▶ Exercise input
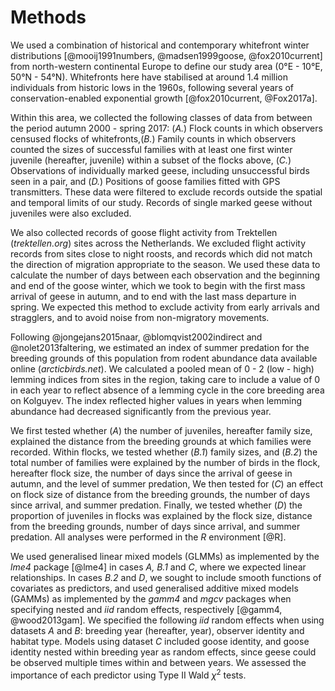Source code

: 
# Methods

We used a combination of historical and contemporary whitefront winter distributions [@mooij1991numbers, @madsen1999goose, @fox2010current] from north-western continental Europe to define our study area (0°E - 10°E, 50°N - 54°N). Whitefronts here have stabilised at around 1.4 million individuals from historic lows in the 1960s, following several years of conservation-enabled exponential growth [@fox2010current, @Fox2017a].

Within this area, we collected the following classes of data from between the period autumn 2000 - spring 2017: (*A.*) Flock counts in which observers censused flocks of whitefronts,(*B.*) Family counts in which observers counted the sizes of successful families with at least one first winter juvenile (hereafter, juvenile) within a subset of the flocks above, (*C.*) Observations of individually marked geese, including unsuccessful birds seen in a pair, and (*D.*) Positions of goose families fitted with GPS transmitters. These data were filtered to exclude records outside the spatial and temporal limits of our study. Records of single marked geese without juveniles were also excluded.

We also collected records of goose flight activity from Trektellen (*trektellen.org*) sites across the Netherlands.
We excluded flight activity records from sites close to night roosts, and records which did not match the direction of migration appropriate to the season. We used these data to calculate the number of days between each observation and the beginning and end of the goose winter, which we took to begin with the first mass arrival of geese in autumn, and to end with the last mass departure in spring. We expected this method to exclude activity from early arrivals and stragglers, and to avoid noise from non-migratory movements.

Following @jongejans2015naar, @blomqvist2002indirect and @nolet2013faltering, we estimated an index of summer predation for the breeding grounds of this population from rodent abundance data available online (*arcticbirds.net*). We calculated a pooled mean of 0 - 2 (low - high) lemming indices from sites in the region, taking care to include a value of 0 in each year to reflect absence of a lemming cycle in the core breeding area on Kolguyev. The index reflected higher values in years when lemming abundance had decreased significantly from the previous year.

We first tested whether (*A*) the number of juveniles, hereafter family size, explained the distance from the breeding grounds at which families were recorded. Within flocks, we tested whether (*B.1*) family sizes, and (*B.2*) the total number of families were explained by the number of birds in the flock, hereafter flock size, the number of days since the arrival of geese in autumn, and the level of summer predation, We then tested for (*C*) an effect on flock size of distance from the breeding grounds, the number of days since arrival, and summer predation. Finally, we tested whether (*D*) the proportion of juveniles in flocks was explained by the flock size, distance from the breeding grounds, number of days since arrival, and summer predation. All analyses were performed in the *R* environment [@R].

We used generalised linear mixed models (GLMMs) as implemented by the *lme4* package [@lme4] in cases *A, B.1* and *C*, where we expected linear relationships. In cases *B.2* and *D*, we sought to include smooth functions of covariates as predictors, and used generalised additive mixed models (GAMMs) as implemented by the *gamm4* and *mgcv* packages when specifying nested and *iid* random effects, respectively [@gamm4, @wood2013gam]. We specified the following *iid* random effects when using datasets *A* and *B*: breeding year (hereafter, year), observer identity and habitat type. Models using dataset *C* included goose identity, and goose identity nested within breeding year as random effects, since geese could be observed multiple times within and between years. We assessed the importance of each predictor using Type II Wald $\chi^2$ tests.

▶ What you should do
Whenever images occur above, omit them and retype each line exactly as it stands.

▶ Response box
Source code

: 
# Methods

We used a combination of historical and contemporary whitefront winter distributions [@mooij1991numbers, @madsen1999goose, @fox2010current] from north-western continental Europe to define our study area (0°E - 10°E, 50°N - 54°N). Whitefronts here have stabilised at around 1.4 million individuals from historic lows in the 1960s, following several years of conservation-enabled exponential growth [@fox2010current, @Fox2017a].

Within this area, we collected the following classes of data from between the period autumn 2000 - spring 2017: (*A.*) Flock counts in which observers censused flocks of whitefronts,(*B.*) Family counts in which observers counted the sizes of successful families with at least one first winter juvenile (hereafter, juvenile) within a subset of the flocks above, (*C.*) Observations of individually marked geese, including unsuccessful birds seen in a pair, and (*D.*) Positions of goose families fitted with GPS transmitters. These data were filtered to exclude records outside the spatial and temporal limits of our study. Records of single marked geese without juveniles were also excluded.

We also collected records of goose flight activity from Trektellen (*trektellen.org*) sites across the Netherlands.
We excluded flight activity records from sites close to night roosts, and records which did not match the direction of migration appropriate to the season. We used these data to calculate the number of days between each observation and the beginning and end of the goose winter, which we took to begin with the first mass arrival of geese in autumn, and to end with the last mass departure in spring. We expected this method to exclude activity from early arrivals and stragglers, and to avoid noise from non-migratory movements.

Following @jongejans2015naar, @blomqvist2002indirect and @nolet2013faltering, we estimated an index of summer predation for the breeding grounds of this population from rodent abundance data available online (*arcticbirds.net*). We calculated a pooled mean of 0 - 2 (low - high) lemming indices from sites in the region, taking care to include a value of 0 in each year to reflect absence of a lemming cycle in the core breeding area on Kolguyev. The index reflected higher values in years when lemming abundance had decreased significantly from the previous year.

We first tested whether (*A*) the number of juveniles, hereafter family size, explained the distance from the breeding grounds at which families were recorded. Within flocks, we tested whether (*B.1*) family sizes, and (*B.2*) the total number of families were explained by the number of birds in the flock, hereafter flock size, the number of days since the arrival of geese in autumn, and the level of summer predation, We then tested for (*C*) an effect on flock size of distance from the breeding grounds, the number of days since arrival, and summer predation. Finally, we tested whether (*D*) the proportion of juveniles in flocks was explained by the flock size, distance from the breeding grounds, number of days since arrival, and summer predation. All analyses were performed in the *R* environment [@R].

We used generalised linear mixed models (GLMMs) as implemented by the *lme4* package [@lme4] in cases *A, B.1* and *C*, where we expected linear relationships. In cases *B.2* and *D*, we sought to include smooth functions of covariates as predictors, and used generalised additive mixed models (GAMMs) as implemented by the *gamm4* and *mgcv* packages when specifying nested and *iid* random effects, respectively [@gamm4, @wood2013gam]. We specified the following *iid* random effects when using datasets *A* and *B*: breeding year (hereafter, year), observer identity and habitat type. Models using dataset *C* included goose identity, and goose identity nested within breeding year as random effects, since geese could be observed multiple times within and between years. We assessed the importance of each predictor using Type II Wald $\chi^2$ tests.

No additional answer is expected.